TASK GOAL → Search the entries below for "Office" and copy each matching line.

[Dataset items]
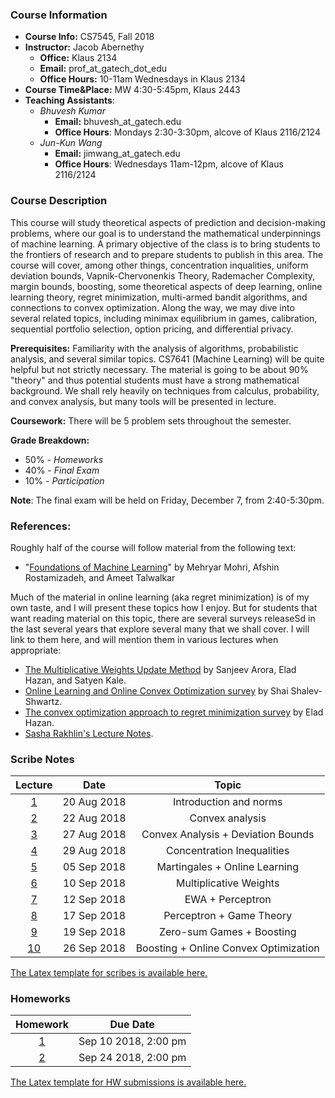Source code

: 
### Course Information

* **Course Info:**	CS7545, Fall 2018
* **Instructor:**	Jacob Abernethy
    - **Office:** Klaus 2134
    - **Email:** prof_at_gatech_dot_edu
    - **Office Hours:** 10-11am Wednesdays in Klaus 2134
* **Course Time&Place:**	MW 4:30-5:45pm, Klaus 2443
* **Teaching Assistants**:
    - *Bhuvesh Kumar*
        - **Email:** bhuvesh_at_gatech.edu
        - **Office Hours**: Mondays 2:30-3:30pm, alcove of Klaus 2116/2124
    - *Jun-Kun Wang*
        - **Email:** jimwang_at_gatech.edu
        - **Office Hours**: Wednesdays 11am-12pm, alcove of Klaus 2116/2124


### Course Description

This course will study theoretical aspects of prediction and decision-making problems, where our goal is to understand the mathematical underpinnings of machine learning. A primary objective of the class is to bring students to the frontiers of research and to prepare students to publish in this area. The course will cover, among other things, concentration inqualities, uniform deviation bounds, Vapnik-Chervonenkis Theory, Rademacher Complexity, margin bounds, boosting, some theoretical aspects of deep learning, online learning theory, regret minimization, multi-armed bandit algorithms, and connections to convex optimization. Along the way, we may dive into several related topics, including minimax equilibrium in games, calibration, sequential portfolio selection, option pricing, and differential privacy.

**Prerequisites:** Familiarity with the analysis of algorithms, probabilistic analysis, and several similar topics. CS7641 (Machine Learning) will be quite helpful but not strictly necessary. The material is going to be about 90% "theory" and thus potential students must have a strong mathematical background. We shall rely heavily on techniques from calculus, probability, and convex analysis, but many tools will be presented in lecture.

**Coursework:** There will be 5 problem sets throughout the semester.

**Grade Breakdown:**
* 50% - *Homeworks*
* 40% - *Final Exam*
* 10% - *Participation*

**Note**: The final exam will be held on Friday, December 7, from 2:40-5:30pm.


### References:

Roughly half of the course will follow material from the following text:

 * "[Foundations of Machine Learning](https://www.amazon.com/Foundations-Machine-Learning-Adaptive-Computation/dp/026201825X)" by Mehryar Mohri, Afshin Rostamizadeh, and Ameet Talwalkar

Much of the material in online learning (aka regret minimization) is of my own taste, and I will present these topics how I enjoy. But for students that want reading material on this topic, there are several surveys releaseSd in the last several years that explore several many that we shall cover. I will link to them here, and will mention them in various lectures when appropriate:

* [The Multiplicative Weights Update Method](http://www.cs.princeton.edu/~arora/pubs/MWsurvey.pdf) by Sanjeev Arora, Elad Hazan, and Satyen Kale.
* [Online Learning and Online Convex Optimization survey](http://www.cs.huji.ac.il/~shais/papers/OLsurvey.pdf) by Shai Shalev-Shwartz.
* [The convex optimization approach to regret minimization survey](http://www.cs.princeton.edu/~ehazan/papers/OCO-survey.pdf) by Elad Hazan.
* [Sasha Rakhlin's Lecture Notes](http://www-stat.wharton.upenn.edu/~rakhlin/courses/stat928/stat928_notes.pdf).


### Scribe Notes

| Lecture | Date  | Topic |
| :------------: |:-------------: |:-------------: |
| [1](./scribe/lec1.pdf)   | 20 Aug 2018 | Introduction and norms |
| [2](./scribe/lec2.pdf)    | 22 Aug 2018 | Convex analysis |
| [3](./scribe/lec3.pdf)    | 27 Aug 2018 | Convex Analysis + Deviation Bounds |
| [4](./scribe/lec4.pdf)    | 29 Aug 2018 | Concentration Inequalities |
| [5](./scribe/lec5.pdf)    | 05 Sep 2018 | Martingales + Online Learning |
| [6](./scribe/lec6.pdf)    | 10 Sep 2018 | Multiplicative Weights |
| [7](./scribe/lec7.pdf)    | 12 Sep 2018 | EWA + Perceptron |
| [8](./scribe/lec8.pdf)    | 17 Sep 2018 | Perceptron + Game Theory |
| [9](./scribe/lec9.pdf)    | 19 Sep 2018 | Zero-sum Games + Boosting |
| [10](./scribe/lec10.pdf)   | 26 Sep 2018 | Boosting + Online Convex Optimization|

[The Latex template for scribes is available here.](./scribe/CS7545scribe_template.tex)

### Homeworks

| Homework | Due Date  | 
| :------------: |:-------------: |
| [1](./hw/hw1.pdf) | Sep 10 2018, 2:00 pm |
| [2](./hw/hw2.pdf) | Sep 24 2018, 2:00 pm |

[The Latex template for HW submissions is available here.](./hw/CS7545hw_template.tex)


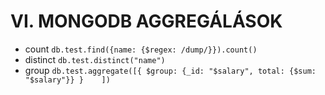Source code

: # VI. MONGODB AGGREGÁLÁSOK

- count `db.test.find({name: {$regex: /dump/}}).count()`
- distinct `db.test.distinct("name")`
- group `db.test.aggregate([{ $group: {_id: "$salary", total: {$sum: "$salary"}} }    ])`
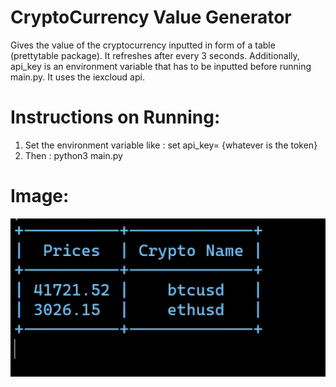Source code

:# CryptoCurrency Value Generator
Gives the value of the cryptocurrency inputted in form of a table (prettytable package). It refreshes after every 3 seconds. Additionally, api_key is an environment variable that has to be inputted before running main.py. It uses the iexcloud api. 

# Instructions on Running: 
 1. Set the environment variable like : set api_key= {whatever is the token} 
 2. Then : python3 main.py

# Image: 
![Image.png](Image.png)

RESPONSE FOR THIS EXERCISE →
    - **Office:** Klaus 2134
    - **Office Hours:** 10-11am Wednesdays in Klaus 2134
        - **Office Hours**: Mondays 2:30-3:30pm, alcove of Klaus 2116/2124
        - **Office Hours**: Wednesdays 11am-12pm, alcove of Klaus 2116/2124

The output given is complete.